Following the release of the education white paper, it appears that the government is indeed serious about education.
However, the paper also represents a huge challenge for a great many groups. For instance, the cost of doing business in the schools market is going to go up significantly unless the companies that support the education system adopt smarter ways of working in the sector. From there being only 150 local education authority clients, there are now to be more than 18,000 individual school customers — not forgetting the voluntary-aided and independent schools, which pushes this number up to 25,000.
The white paper also begs the question: how will the newly created and still evolving Local Education Partnerships and Building Schools for the Future programme fit into all this?
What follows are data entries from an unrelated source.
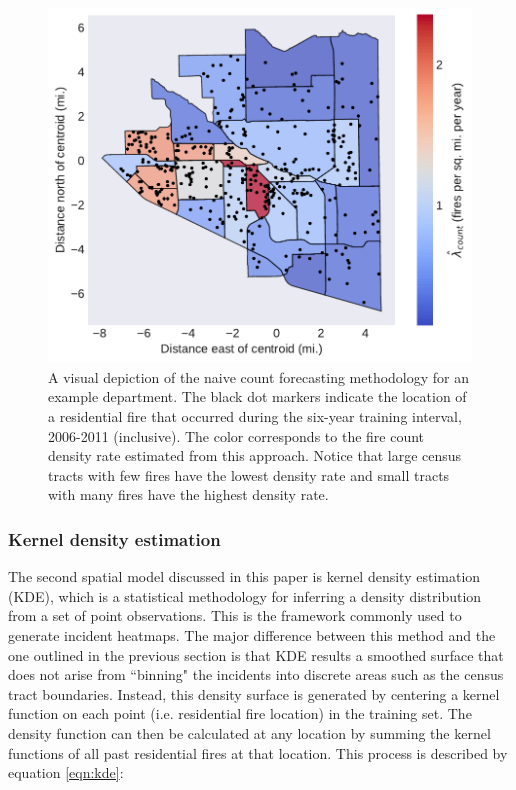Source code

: \documentclass{svjour3}
\begin{document}
\begin{figure}[htb] \centering
\includegraphics[width=.75\textwidth]{./figures/spatial_histogram.pdf}
\caption{A visual depiction of the naive count forecasting methodology for an example department. The black dot markers indicate the location of a residential fire that occurred during the six-year training interval, 2006-2011 (inclusive). The color corresponds to the fire count density rate estimated from this approach. Notice that large census tracts with few fires have the lowest density rate and small tracts with many fires have the highest density rate.}
\label{fig:spatial_histogram}
\end{figure}

\subsubsection{Kernel density estimation}
\label{sec:kde}
The second spatial model discussed in this paper is kernel density estimation (KDE), which is a statistical methodology for inferring a density distribution from a set of point observations. This is the framework commonly used to generate incident heatmaps. The major difference between this method and the one outlined in the previous section is that KDE results  a smoothed surface that does not arise from ``binning" the incidents into discrete areas such as the census tract boundaries. Instead, this density surface is generated by centering a kernel function on each point (i.e. residential fire location) in the training set. The density function can then be calculated at any location by summing the kernel functions of all past residential fires at that location. This process is described by equation \ref{eqn:kde}:
\end{document}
The government is on the threshold of the greatest capital investment in secondary education ever in the UK. Why, at the dawn of this renewal programme is it dismembering the very organisations charged with procuring this investment in our nation’s future?
Bidding to become LEPs is already considered by many private sector PPP providers to be too costly for the likely return. Will the newly independent schools be required to buy in services from the LEP? My view is that schools will be able to opt out and that LEPs will have no guarantee of income outside PFI agreements, which is an increasingly small element of BSF.
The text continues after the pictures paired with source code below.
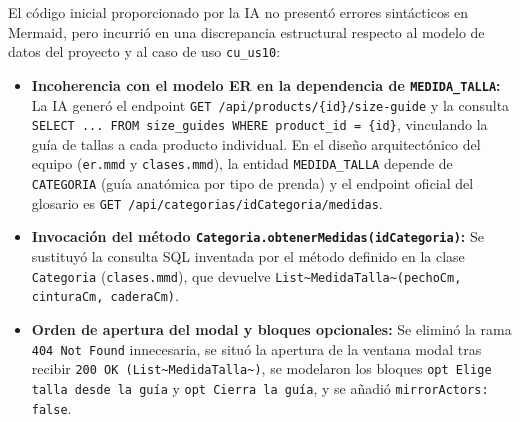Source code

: El código inicial proporcionado por la IA no presentó errores sintácticos en Mermaid, pero incurrió en una discrepancia estructural respecto al modelo de datos del proyecto y al caso de uso \texttt{cu\_us10}:
\begin{itemize}[leftmargin=*,nosep]
\item \textbf{Incoherencia con el modelo ER en la dependencia de \texttt{MEDIDA\_TALLA}:} La IA generó el endpoint \texttt{GET /api/products/\{id\}/size-guide} y la consulta \texttt{SELECT ... FROM size\_guides WHERE product\_id = \{id\}}, vinculando la guía de tallas a cada producto individual. En el diseño arquitectónico del equipo (\texttt{er.mmd} y \texttt{clases.mmd}), la entidad \texttt{MEDIDA\_TALLA} depende de \texttt{CATEGORIA} (guía anatómica por tipo de prenda) y el endpoint oficial del glosario es \texttt{GET /api/categorias/idCategoria/medidas}.
\item \textbf{Invocación del método \texttt{Categoria.obtenerMedidas(idCategoria)}:} Se sustituyó la consulta SQL inventada por el método definido en la clase \texttt{Categoria} (\texttt{clases.mmd}), que devuelve \texttt{List\textasciitilde MedidaTalla\textasciitilde (pechoCm, cinturaCm, caderaCm)}.
\item \textbf{Orden de apertura del modal y bloques opcionales:} Se eliminó la rama \texttt{404 Not Found} innecesaria, se situó la apertura de la ventana modal tras recibir \texttt{200 OK (List\textasciitilde MedidaTalla\textasciitilde)}, se modelaron los bloques \texttt{opt Elige talla desde la guía} y \texttt{opt Cierra la guía}, y se añadió \texttt{mirrorActors: false}.
\end{itemize}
As a company, EC Harris has fully supported the academies programme. Indeed, we’re involved in the delivery of more than one-third of all the academy projects currently being built. We also recognise the advantages of foundation schools and the new trust schools proposed by the white paper. But why have three or more versions of what is essentially the same thing: independent state schools?
We applaud the drive to give pupils and parents choice, but please let’s have a single education structure that is tried and tested, rather than yet more versions of the same thing. Why not simply make every school and academy, which are established as trusts, just like the new trust schools proposed? Or is this what the government is really proposing, but just spinning it not to look that way?